The Ontario study included all newborns and, because readmission data were
not linked to birth hospital data, adjustment for confounds that might affect
readmission rates was not done. In a case-control study of newborns in Washington
State,21 risk of readmission by 7, 14, and
28 days increased following early discharge. The groups at greatest risk were
those born to young or primiparous women and to mothers with premature rupture
of membranes. Thus, the risk factors for readmission identified in the Washington
study are similar to those seen in our study.
The primary reasons for rehospitalization in all of the aforementioned
studies were jaundice, breastfeeding failure, or dehydration. The risk for
clinically significant jaundice is known to be greater in breastfed newborns
compared with formula-fed newborns.3,10,17,20
Historically, breastfeeding rates are low in the Medicaid population.22,23 The overall breastfeeding rate in
the United States in the early postpartum period has been reported to be 54%,
while the rate for low-income mothers is only 32%.24
Although breastfeeding information was not available to us, the likely low
breastfeeding rate in our population may have played an important role in
the low rehospitalization rates that we observed.
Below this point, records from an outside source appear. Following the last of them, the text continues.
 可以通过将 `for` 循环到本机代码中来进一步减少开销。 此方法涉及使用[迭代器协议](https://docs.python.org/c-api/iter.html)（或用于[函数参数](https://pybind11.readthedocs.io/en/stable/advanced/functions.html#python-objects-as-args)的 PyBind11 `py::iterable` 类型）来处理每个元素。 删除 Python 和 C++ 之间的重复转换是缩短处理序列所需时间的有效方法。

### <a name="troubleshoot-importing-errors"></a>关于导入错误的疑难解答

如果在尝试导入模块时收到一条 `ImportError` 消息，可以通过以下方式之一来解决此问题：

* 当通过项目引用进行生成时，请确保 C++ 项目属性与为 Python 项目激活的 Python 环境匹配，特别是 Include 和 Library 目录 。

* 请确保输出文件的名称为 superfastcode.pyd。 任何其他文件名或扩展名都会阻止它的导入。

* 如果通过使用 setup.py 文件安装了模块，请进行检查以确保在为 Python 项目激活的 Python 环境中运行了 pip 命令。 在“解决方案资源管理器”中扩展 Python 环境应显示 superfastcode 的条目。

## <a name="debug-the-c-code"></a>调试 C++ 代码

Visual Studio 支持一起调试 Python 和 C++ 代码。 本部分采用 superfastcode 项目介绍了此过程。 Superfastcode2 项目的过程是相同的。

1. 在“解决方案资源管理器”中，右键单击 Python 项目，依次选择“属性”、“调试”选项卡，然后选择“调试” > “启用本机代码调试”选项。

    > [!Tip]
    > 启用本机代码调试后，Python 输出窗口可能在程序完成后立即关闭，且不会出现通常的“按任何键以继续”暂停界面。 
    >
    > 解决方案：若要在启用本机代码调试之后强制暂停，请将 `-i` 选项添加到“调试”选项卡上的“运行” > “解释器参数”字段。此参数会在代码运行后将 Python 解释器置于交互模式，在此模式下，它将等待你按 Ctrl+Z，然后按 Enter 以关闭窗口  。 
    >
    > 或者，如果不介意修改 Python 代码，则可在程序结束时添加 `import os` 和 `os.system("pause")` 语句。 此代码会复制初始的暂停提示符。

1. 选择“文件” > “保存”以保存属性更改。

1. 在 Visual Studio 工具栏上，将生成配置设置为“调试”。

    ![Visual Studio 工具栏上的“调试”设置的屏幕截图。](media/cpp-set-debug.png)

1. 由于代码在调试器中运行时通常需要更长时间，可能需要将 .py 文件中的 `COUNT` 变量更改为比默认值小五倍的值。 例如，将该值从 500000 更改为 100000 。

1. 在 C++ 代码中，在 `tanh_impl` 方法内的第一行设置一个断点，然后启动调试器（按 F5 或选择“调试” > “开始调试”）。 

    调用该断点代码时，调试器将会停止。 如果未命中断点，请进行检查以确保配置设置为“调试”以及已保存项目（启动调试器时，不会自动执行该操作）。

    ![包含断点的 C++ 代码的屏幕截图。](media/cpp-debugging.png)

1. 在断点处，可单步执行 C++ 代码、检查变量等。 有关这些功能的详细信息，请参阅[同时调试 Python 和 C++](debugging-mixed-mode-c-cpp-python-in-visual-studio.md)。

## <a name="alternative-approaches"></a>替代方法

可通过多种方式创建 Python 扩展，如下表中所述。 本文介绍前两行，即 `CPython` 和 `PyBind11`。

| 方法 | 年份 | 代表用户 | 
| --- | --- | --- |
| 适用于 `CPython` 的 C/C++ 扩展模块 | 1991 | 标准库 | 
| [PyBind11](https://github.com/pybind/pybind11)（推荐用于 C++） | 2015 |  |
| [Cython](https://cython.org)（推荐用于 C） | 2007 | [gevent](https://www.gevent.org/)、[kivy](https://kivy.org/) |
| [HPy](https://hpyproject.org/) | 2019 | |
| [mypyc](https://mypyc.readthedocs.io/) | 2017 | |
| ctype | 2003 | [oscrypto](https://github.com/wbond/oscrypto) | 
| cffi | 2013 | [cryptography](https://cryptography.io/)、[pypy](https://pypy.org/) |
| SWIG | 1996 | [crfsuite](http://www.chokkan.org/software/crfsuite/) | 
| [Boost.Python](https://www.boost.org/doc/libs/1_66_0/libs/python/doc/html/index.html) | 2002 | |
Another significant reason for the lower rehospitalization rates may
have been better postdischarge coordination of care. Primary care visits and
home health care visits increased dramatically and there was a small, but
statistically significant, increase in visits to the emergency department.
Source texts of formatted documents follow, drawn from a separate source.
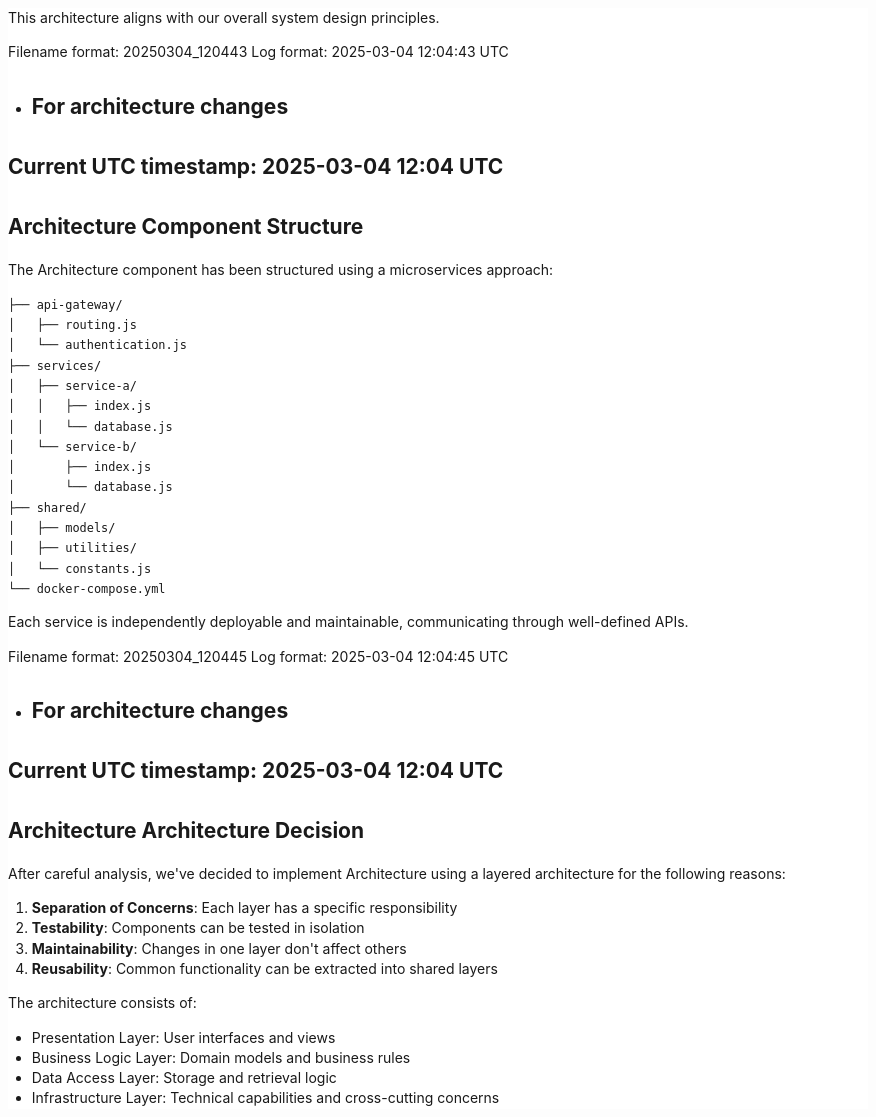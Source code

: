 This architecture aligns with our overall system design principles.

Filename format: 20250304_120443
Log format: 2025-03-04 12:04:43 UTC

- For architecture changes
   -


## Current UTC timestamp: 2025-03-04 12:04 UTC
## Architecture Component Structure

The Architecture component has been structured using a microservices approach:

```
├── api-gateway/
│   ├── routing.js
│   └── authentication.js
├── services/
│   ├── service-a/
│   │   ├── index.js
│   │   └── database.js
│   └── service-b/
│       ├── index.js
│       └── database.js
├── shared/
│   ├── models/
│   ├── utilities/
│   └── constants.js
└── docker-compose.yml
```

Each service is independently deployable and maintainable, communicating through well-defined APIs.

Filename format: 20250304_120445
Log format: 2025-03-04 12:04:45 UTC

- For architecture changes
   -


## Current UTC timestamp: 2025-03-04 12:04 UTC
## Architecture Architecture Decision

After careful analysis, we've decided to implement Architecture using a layered architecture for the following reasons:

1. **Separation of Concerns**: Each layer has a specific responsibility
2. **Testability**: Components can be tested in isolation
3. **Maintainability**: Changes in one layer don't affect others
4. **Reusability**: Common functionality can be extracted into shared layers

The architecture consists of:
- Presentation Layer: User interfaces and views
- Business Logic Layer: Domain models and business rules
- Data Access Layer: Storage and retrieval logic
- Infrastructure Layer: Technical capabilities and cross-cutting concerns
This shift toward ambulatory care, along with low rates of breastfeeding,
may explain the reduced rates of rehospitalization we observed even in the
face of decreasing hospital lengths of stay.
Several studies have explored regional variations within a single state
for a single payer and patient population. Spong and Hulet25
found significant variation in length of stay and in the proportion of newborns
who have a short stay in different regions of the country. Our data show similar
variations and may reflect the influence of local market factors. For example,
in 1991, a powerful consortium of businesses in southwestern Ohio entered
into a collaborative partnership with area hospitals to lower the cost of
employee health care.26,27 Benchmarking
spurred competition among the hospitals, led to a dramatic reduction in health
care costs, and resulted in a coordinated newborn early discharge program.
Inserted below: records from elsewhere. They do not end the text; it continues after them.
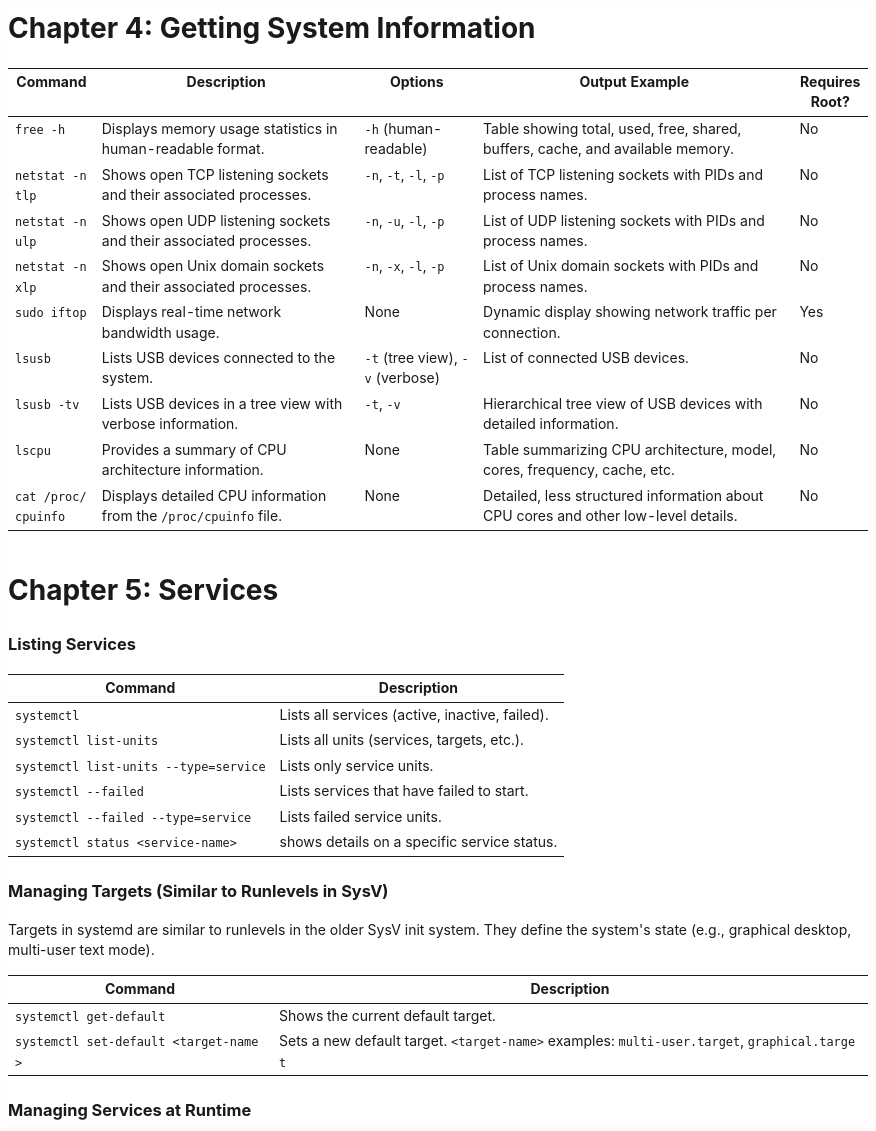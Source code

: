 # Chapter 4: Getting System Information

| Command             | Description                                                      | Options                          | Output Example                                                                     | Requires Root? |
| ------------------- | ---------------------------------------------------------------- | -------------------------------- | ---------------------------------------------------------------------------------- | -------------- |
| `free -h`           | Displays memory usage statistics in human-readable format.       | `-h` (human-readable)            | Table showing total, used, free, shared, buffers, cache, and available memory.     | No             |
| `netstat -ntlp`     | Shows open TCP listening sockets and their associated processes. | `-n`, `-t`, `-l`, `-p`           | List of TCP listening sockets with PIDs and process names.                         | No             |
| `netstat -nulp`     | Shows open UDP listening sockets and their associated processes. | `-n`, `-u`, `-l`, `-p`           | List of UDP listening sockets with PIDs and process names.                         | No             |
| `netstat -nxlp`     | Shows open Unix domain sockets and their associated processes.   | `-n`, `-x`, `-l`, `-p`           | List of Unix domain sockets with PIDs and process names.                           | No             |
| `sudo iftop`        | Displays real-time network bandwidth usage.                      | None                             | Dynamic display showing network traffic per connection.                            | Yes            |
| `lsusb`             | Lists USB devices connected to the system.                       | `-t` (tree view), `-v` (verbose) | List of connected USB devices.                                                     | No             |
| `lsusb -tv`         | Lists USB devices in a tree view with verbose information.       | `-t`, `-v`                       | Hierarchical tree view of USB devices with detailed information.                   | No             |
| `lscpu`             | Provides a summary of CPU architecture information.              | None                             | Table summarizing CPU architecture, model, cores, frequency, cache, etc.           | No             |
| `cat /proc/cpuinfo` | Displays detailed CPU information from the `/proc/cpuinfo` file. | None                             | Detailed, less structured information about CPU cores and other low-level details. | No             |

# Chapter 5: Services

### Listing Services

| Command                               | Description                                    |
| ------------------------------------- | ---------------------------------------------- |
| `systemctl`                           | Lists all services (active, inactive, failed). |
| `systemctl list-units`                | Lists all units (services, targets, etc.).     |
| `systemctl list-units --type=service` | Lists only service units.                      |
| `systemctl --failed`                  | Lists services that have failed to start.      |
| `systemctl --failed --type=service`   | Lists failed service units.                    |
| `systemctl status <service-name>`     | shows details on a specific service status.    |

### Managing Targets (Similar to Runlevels in SysV)

Targets in systemd are similar to runlevels in the older SysV init system. They define the system's state (e.g., graphical desktop, multi-user text mode).

| Command                     | Description                                           |
|------------------------------|-------------------------------------------------------|
| `systemctl get-default`      | Shows the current default target.                     |
| `systemctl set-default <target-name>` | Sets a new default target.  `<target-name>` examples: `multi-user.target`, `graphical.target` |


### Managing Services at Runtime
Regional rates of readmissions may also reflect local variation in the patterns
and type of follow-up care. Although the demographic characteristics of the
population were similar among the 6 perinatal regions, the pattern of home
visits did vary significantly and may be an important factor.
Studies such as ours, using administrative data, are limited by the
lack of detail necessary to estimate length of stay in hours, to minimize
the likelihood of misclassification of short stay. To address this possible
problem, we examined length of stay for vaginal deliveries in a single hospital,
comparing short stay as it was defined in the present study with short stay
as determined by the number of hours between birth and discharge. This analysis
revealed that only 4.9% of those who should have been classified as short
stay were not. An additional 2.5% were classified as short stay, but should
not have been. Thus, we believe that misclassification errors were unlikely
to influence our findings.
In summary, in this population-based study of Medicaid newborns in Ohio,
significant decreases in postnatal length of stay were not associated with
an increase in rehospitalizations. It is important to state that reduced readmissions
do not necessarily imply better or comparable health of newborns, especially
when the same market forces influencing length of stay may discourage rehospitalization.
Rehospitalization may represent only 1 possible outcome of early discharge;
a shift to outpatient care, differences in breastfeeding rates, and changing
patterns of postdischarge care, such as home visits and use of home phototherapy,
may have played a role. Additional studies should be undertaken to determine
the reasons for these findings and to confirm them in other low-income populations.